## Records for this exercise
★ ★ ★ ★ ★

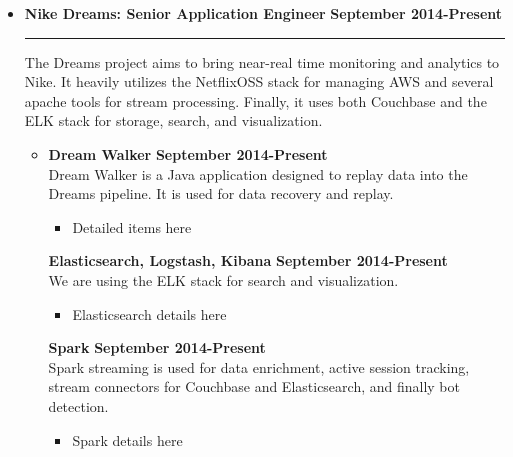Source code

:\documentclass[overlapped]{res}
\begin{document}
\begin{resume}
\begin{itemize}[leftmargin=0in]
    \item[] 
        \textbf{Nike Dreams: Senior Application Engineer} \hfill \textbf{September 2014-Present} \\[-0.1in] \rule{\textwidth}{0.5pt}
        The Dreams project aims to bring near-real time monitoring and analytics to Nike. It heavily utilizes the NetflixOSS stack for managing
        AWS and several apache tools for stream processing. Finally, it uses both Couchbase and the ELK stack for storage, search, and visualization.
        \vspace{0.125in}
        \begin{itemize}[leftmargin=0in]
            \item[] 
                \begin{samepage}
                    \textbf{Dream Walker} \hfill \textbf{September 2014-Present} \\
                    Dream Walker is a Java application designed to replay data into the Dreams pipeline. It is used for
                    data recovery and replay.
                    \begin{itemize}
                        \item[\textbullet] Detailed items here
                    \end{itemize}
                \end{samepage}
                \begin{samepage}
                    \textbf{Elasticsearch, Logstash, Kibana} \hfill \textbf{September 2014-Present} \\
                    We are using the ELK stack for search and visualization.
                    \begin{itemize}
                        \item[\textbullet] Elasticsearch details here
                    \end{itemize}
                \end{samepage}
                \begin{samepage}
                    \textbf{Spark} \hfill \textbf{September 2014-Present} \\
                    Spark streaming is used for data enrichment, active session tracking, stream connectors for Couchbase  
                    and Elasticsearch, and finally bot detection.
                    \begin{itemize}
                        \item[\textbullet] Spark details here

\end{itemize}
\end{samepage}
\end{itemize}
\end{itemize}
\end{resume}
\end{document}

★ ★ ★ ★ ★

## Problem details
Output the whole listing without change. Any picture is to be left out.

## Reply
Source code

:\documentclass[overlapped]{res}
\begin{document}
\begin{resume}
\begin{itemize}[leftmargin=0in]
    \item[] 
        \textbf{Nike Dreams: Senior Application Engineer} \hfill \textbf{September 2014-Present} \\[-0.1in] \rule{\textwidth}{0.5pt}
        The Dreams project aims to bring near-real time monitoring and analytics to Nike. It heavily utilizes the NetflixOSS stack for managing
        AWS and several apache tools for stream processing. Finally, it uses both Couchbase and the ELK stack for storage, search, and visualization.
        \vspace{0.125in}
        \begin{itemize}[leftmargin=0in]
            \item[] 
                \begin{samepage}
                    \textbf{Dream Walker} \hfill \textbf{September 2014-Present} \\
                    Dream Walker is a Java application designed to replay data into the Dreams pipeline. It is used for
                    data recovery and replay.
                    \begin{itemize}
                        \item[\textbullet] Detailed items here
                    \end{itemize}
                \end{samepage}
                \begin{samepage}
                    \textbf{Elasticsearch, Logstash, Kibana} \hfill \textbf{September 2014-Present} \\
                    We are using the ELK stack for search and visualization.
                    \begin{itemize}
                        \item[\textbullet] Elasticsearch details here
                    \end{itemize}
                \end{samepage}
                \begin{samepage}
                    \textbf{Spark} \hfill \textbf{September 2014-Present} \\
                    Spark streaming is used for data enrichment, active session tracking, stream connectors for Couchbase  
                    and Elasticsearch, and finally bot detection.
                    \begin{itemize}
                        \item[\textbullet] Spark details here

\end{itemize}
\end{samepage}
\end{itemize}
\end{itemize}
\end{resume}
\end{document}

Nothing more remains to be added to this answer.